People were huddled everywhere, talking and laughing. Each one smiling and looking forward to the performance we were about to witness. Many were watching my mom and me as we walked up to the ticket counter but I wasn't sure why. My velvet dress was swaying softly with the wind and I felt bold in the energy of being seen. The lady behind the counter winked at me and I was filled with an excitement that I could not explain, almost like I was being exposed to something magical.
When we entered through the beautiful double doors I was enthralled by the architecture of the theater. It had an elaborate vine pattern carpet throughout, chandeliers every few feet and an old time looking bar where adults stood talking and sipping their wine.
In that moment I was hooked.
Everything about those adults was what I imagined for my life. Their beautiful dresses, handsome men and wine in hand, I wanted to be them.

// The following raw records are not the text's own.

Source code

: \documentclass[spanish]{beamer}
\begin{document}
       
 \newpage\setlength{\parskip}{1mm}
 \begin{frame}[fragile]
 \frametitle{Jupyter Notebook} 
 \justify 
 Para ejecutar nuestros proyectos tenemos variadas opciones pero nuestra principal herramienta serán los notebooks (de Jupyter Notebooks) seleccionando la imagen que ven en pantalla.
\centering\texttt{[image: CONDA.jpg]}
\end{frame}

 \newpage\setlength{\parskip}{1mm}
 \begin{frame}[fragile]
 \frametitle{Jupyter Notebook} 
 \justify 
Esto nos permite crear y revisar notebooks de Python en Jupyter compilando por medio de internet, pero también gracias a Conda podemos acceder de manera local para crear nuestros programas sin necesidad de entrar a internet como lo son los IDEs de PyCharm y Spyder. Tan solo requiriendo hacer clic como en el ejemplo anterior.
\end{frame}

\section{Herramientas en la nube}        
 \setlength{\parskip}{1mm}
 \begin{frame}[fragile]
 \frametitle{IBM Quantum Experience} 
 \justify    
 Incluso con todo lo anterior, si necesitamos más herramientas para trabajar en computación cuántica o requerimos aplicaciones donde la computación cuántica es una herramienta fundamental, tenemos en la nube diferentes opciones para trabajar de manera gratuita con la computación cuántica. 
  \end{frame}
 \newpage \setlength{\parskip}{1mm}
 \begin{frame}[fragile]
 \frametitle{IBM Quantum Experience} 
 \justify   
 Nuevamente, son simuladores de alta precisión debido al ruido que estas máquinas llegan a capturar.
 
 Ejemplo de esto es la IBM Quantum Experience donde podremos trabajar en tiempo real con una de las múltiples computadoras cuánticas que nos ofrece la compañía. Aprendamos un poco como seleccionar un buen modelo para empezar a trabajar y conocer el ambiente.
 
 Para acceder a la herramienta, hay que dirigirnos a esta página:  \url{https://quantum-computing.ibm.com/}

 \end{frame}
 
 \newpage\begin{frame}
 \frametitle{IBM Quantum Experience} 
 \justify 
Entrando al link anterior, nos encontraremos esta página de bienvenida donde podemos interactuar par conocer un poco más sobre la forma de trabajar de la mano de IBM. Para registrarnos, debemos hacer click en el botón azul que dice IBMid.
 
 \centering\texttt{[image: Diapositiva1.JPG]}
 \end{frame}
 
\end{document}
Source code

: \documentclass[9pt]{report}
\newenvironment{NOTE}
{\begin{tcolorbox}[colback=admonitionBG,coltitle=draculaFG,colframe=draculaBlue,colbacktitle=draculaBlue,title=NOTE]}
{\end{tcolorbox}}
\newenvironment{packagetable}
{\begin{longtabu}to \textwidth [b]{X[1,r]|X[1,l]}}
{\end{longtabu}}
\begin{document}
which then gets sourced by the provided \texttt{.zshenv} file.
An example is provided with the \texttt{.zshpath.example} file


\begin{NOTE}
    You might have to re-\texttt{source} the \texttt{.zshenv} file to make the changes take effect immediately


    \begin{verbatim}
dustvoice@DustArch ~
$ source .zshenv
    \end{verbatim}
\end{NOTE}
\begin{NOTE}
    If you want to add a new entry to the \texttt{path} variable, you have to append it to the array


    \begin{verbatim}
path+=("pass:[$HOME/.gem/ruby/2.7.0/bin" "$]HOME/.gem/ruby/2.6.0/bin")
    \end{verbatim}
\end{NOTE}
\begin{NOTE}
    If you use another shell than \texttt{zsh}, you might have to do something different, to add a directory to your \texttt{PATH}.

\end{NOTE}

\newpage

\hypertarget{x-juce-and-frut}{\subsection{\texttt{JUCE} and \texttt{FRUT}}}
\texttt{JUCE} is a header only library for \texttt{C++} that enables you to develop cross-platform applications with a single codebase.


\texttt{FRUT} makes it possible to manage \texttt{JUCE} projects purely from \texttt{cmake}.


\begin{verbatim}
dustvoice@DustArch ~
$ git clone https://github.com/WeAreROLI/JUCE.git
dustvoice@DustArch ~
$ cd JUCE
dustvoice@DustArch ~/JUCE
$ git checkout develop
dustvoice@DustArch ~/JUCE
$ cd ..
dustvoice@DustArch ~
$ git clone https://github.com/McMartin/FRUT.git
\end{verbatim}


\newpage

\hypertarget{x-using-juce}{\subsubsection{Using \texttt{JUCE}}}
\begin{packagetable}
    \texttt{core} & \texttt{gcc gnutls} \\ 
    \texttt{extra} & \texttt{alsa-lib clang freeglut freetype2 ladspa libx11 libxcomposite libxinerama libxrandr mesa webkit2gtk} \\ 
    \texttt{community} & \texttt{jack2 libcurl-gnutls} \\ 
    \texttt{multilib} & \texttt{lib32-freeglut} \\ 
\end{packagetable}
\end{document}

Even though I was young enough to still be holding my mother's hand, I knew for sure that this was how I saw my future life. No matter their hardship, sadness or weaknesses apart from that evening everyone was happy and relaxed. I went to bed that night with a smile on my face thinking today was a good day.
I have enjoyed an amazing amount of theater since that night. Chris and I have seen shows in New York, Chicago, Kansas City, Virginia and London. We have been "those adults" many nights over and it never loses its spark with me. The music always transports me to a place beyond myself that
is able to alter any outside interference into a peace where I can say, "Today is a good day for a good day" and it all returns to Annie.
There my son and I were enjoying a good rendition of "Hard Knock Life" when I started to hear a distinct bell ringing. It somewhat resembled the microwave timer but with a higher pitched tone. Immediately I paused the movie in an effort to locate the source of this annoying ding.
But Carter didn't hear it.
Unfazed I started walking around the house holding my ear close to every electronic device we owned. Microwave, computer, phone, Xbox, Wii U, and anything remotely motorized in the kids playroom but everything came up quiet.
Still Carter didn't hear it.
I removed my hearing aids. The ringing continued and the volume never changed.
I put my hands over my ears. The ringing continued and the volume never changed.
I pushed my ear drums closed. The ringing continued and the volume never changed.
At this point Carter was getting a little bit concerned thinking that I heard an actual noise and that I was scared by it. But how do you explain to your 10 year old that your ears can't be trusted? He began to get nervous that someone was in the house.
"It's just something that only I hear." He looked at me and shrugged. (Kind of anticlimactic huh?) Well I have learned not to try and predict a 10 year old's reaction. Ha!
We resumed the movie and about an hour later it went away but returned the very next day.
It rattles me to be sure. I don't know what is causing the new sound in the absence of my sounds but it is more annoying than the steady hum of locusts that I have grown used to hearing. This little ding ding ding makes me stop and look around for a source each time it decides to surface.
But the bells - ah the bells tolling is such a significant part of so many things:
The passing of time
A fulfilled order
I have decided to make my bells a reminder. You know, like the little red string you used to tie to your finger before smart phones were invented.
A reminder that when they chime I need to take a pause no matter what is going on. To pause and say, "Today is a Good Day for a Good Day."
Each stepping stone can become an opportunity.
Until the bell tolls..."Today is a Good Day for a Good Day."